Je ne pourrai jamais te dire tout ça
Je voudrais tant mais je n’oserai pas
J’aime mieux mettre dans ma chanson
Une déclaration
Ma déclaration

Du cercle vicieux au cercle vertueux, le chemin est donc encore long. Chloé regrette un manque d’informations : « ce que je critique à la Sacem, c’est que c’est flou. Le statut de DJ, les programmes types, on m’en a parlé une fois, mais personne ne le faisait autour de moi, donc j’ai un peu abandonné, même s’il faut le faire… » Si on ajoute à ça une certaine « phobie administrative » face aux nombreuses démarches, ainsi que la crainte diffuse que, dans le futur, des marques décident d’utiliser les « datas » des boîtiers comme ça se fait avec toutes les datas du monde, on comprend que nombreux soient ceux qui préfèrent ne pas mettre les mains dans le cambouis. Pourtant, Chloé est sociétaire de la Sacem depuis longtemps : « je me suis inscrite avant tout pour protéger mes morceaux en les déposant. »

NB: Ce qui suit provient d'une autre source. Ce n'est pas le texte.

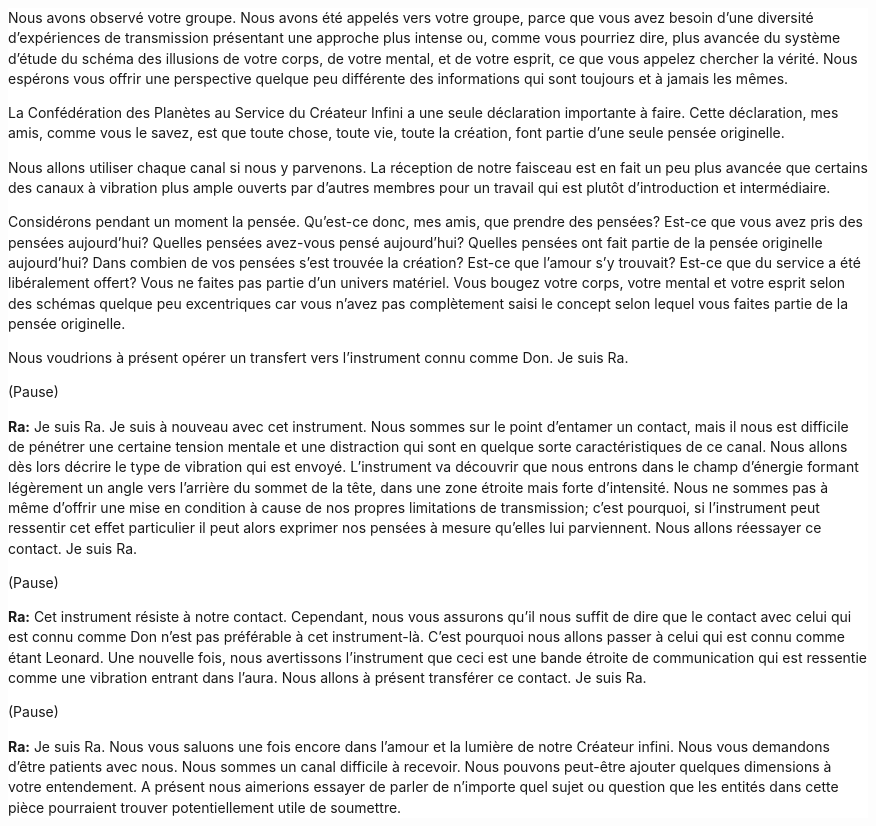 <p>Nous avons observé votre groupe. Nous avons été appelés vers votre groupe, parce que vous avez besoin d’une diversité d’expériences de transmission présentant une approche plus intense ou, comme vous pourriez dire, plus avancée du système d’étude du schéma des illusions de votre corps, de votre mental, et de votre esprit, ce que vous appelez chercher la vérité. Nous espérons vous offrir une perspective quelque peu différente des informations qui sont toujours et à jamais les mêmes. </p>
<p>La Confédération des Planètes au Service du Créateur Infini a une seule déclaration importante à faire. Cette déclaration, mes amis, comme vous le savez, est que toute chose, toute vie, toute la création, font partie d’une seule pensée originelle.</p>
<p>Nous allons utiliser chaque canal si nous y parvenons. La réception de notre faisceau est en fait un peu plus avancée que certains des canaux à vibration plus ample ouverts par d’autres membres pour un travail qui est plutôt d’introduction et intermédiaire. </p>
<p>Considérons pendant un moment la pensée. Qu’est-ce donc, mes amis, que prendre des pensées? Est-ce que vous avez pris des pensées aujourd’hui? Quelles pensées avez-vous pensé aujourd’hui? Quelles pensées ont fait partie de la pensée originelle aujourd’hui? Dans combien de vos pensées s’est trouvée la création? Est-ce que l’amour s’y trouvait? Est-ce que du service a été libéralement offert? Vous ne faites pas partie d’un univers matériel. Vous bougez votre corps, votre mental et votre esprit selon des schémas quelque peu excentriques car vous n’avez pas complètement saisi le concept selon lequel vous faites partie de la pensée originelle. </p>
<p>Nous voudrions à présent opérer un transfert vers l’instrument connu comme Don. Je suis Ra.</p>
<p class="comment">(Pause)</p>
<p><strong>Ra:</strong> Je suis Ra. Je suis à nouveau avec cet instrument. Nous sommes sur le point d’entamer un contact, mais il nous est difficile de pénétrer une certaine tension mentale et une distraction qui sont en quelque sorte caractéristiques de ce canal. Nous allons dès lors décrire le type de vibration qui est envoyé. L’instrument va découvrir que nous entrons dans le champ d’énergie formant légèrement un angle vers l’arrière du sommet de la tête, dans une zone étroite mais forte d’intensité. Nous ne sommes pas à même d’offrir une mise en condition à cause de nos propres limitations de transmission; c’est pourquoi, si l’instrument peut ressentir cet effet particulier il peut alors exprimer nos pensées à mesure qu’elles lui parviennent. Nous allons réessayer ce contact. Je suis Ra. </p>
<p class="comment">(Pause)</p>
<p><strong>Ra:</strong> Cet instrument résiste à notre contact. Cependant, nous vous assurons qu’il nous suffit de dire que le contact avec celui qui est connu comme Don n’est pas préférable à cet instrument-là. C’est pourquoi nous allons passer à celui qui est connu comme étant Leonard. Une nouvelle fois, nous avertissons l’instrument que ceci est une bande étroite de communication qui est ressentie comme une vibration entrant dans l’aura. Nous allons à présent transférer ce contact. Je suis Ra. </p>
<p class="comment">(Pause)</p>
<p><strong>Ra:</strong> Je suis Ra. Nous vous saluons une fois encore dans l’amour et la lumière de notre Créateur infini. Nous vous demandons d’être patients avec nous. Nous sommes un canal difficile à recevoir. Nous pouvons peut-être ajouter quelques dimensions à votre entendement. A présent nous aimerions essayer de parler de n’importe quel sujet ou question que les entités dans cette pièce pourraient trouver potentiellement utile de soumettre. </p>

Fabrice Gadeau constate que la situation a bien évolué ces dix dernières années : « Pendant des années ça a été un système injuste où les artistes ne touchaient rien et où nous payions très cher. La Sacem a fait d’énormes efforts, dont le premier a été la reconnaissance du DJ en tant qu’artiste. Le dernier pas est le monitoring. Le boîtier est installé au Rex, nous sommes en phase de test : les sets sont enregistrés et décortiqués. Le but est de redistribuer aux artistes une part de plus en plus juste de ce que nous payons à la Sacem ». Julie Ways abonde en ce sens et certains établissements du groupe Noctis vont également tester les boîtiers DJ Monitor, comme La Clairière, le Yoyo et en septembre AAA (le Showcase) et le RooftopR2 à Marseille.

La répartition

Mettons que toutes ces conditions sont remplies, pour le meilleur… quand serez-vous payé ? La Sacem énonce cette règle calendaire : les répartitions sont réalisées en janvier de chaque année pour les œuvres dont les droits ont été acquittés par les lieux au premier semestre de l’année antérieure, puis en juillet pour les droits acquittés au second semestre de l’année antérieure. Pour notre exemple du Rex ce mois-ci, vous serez-donc payés en janvier 2019.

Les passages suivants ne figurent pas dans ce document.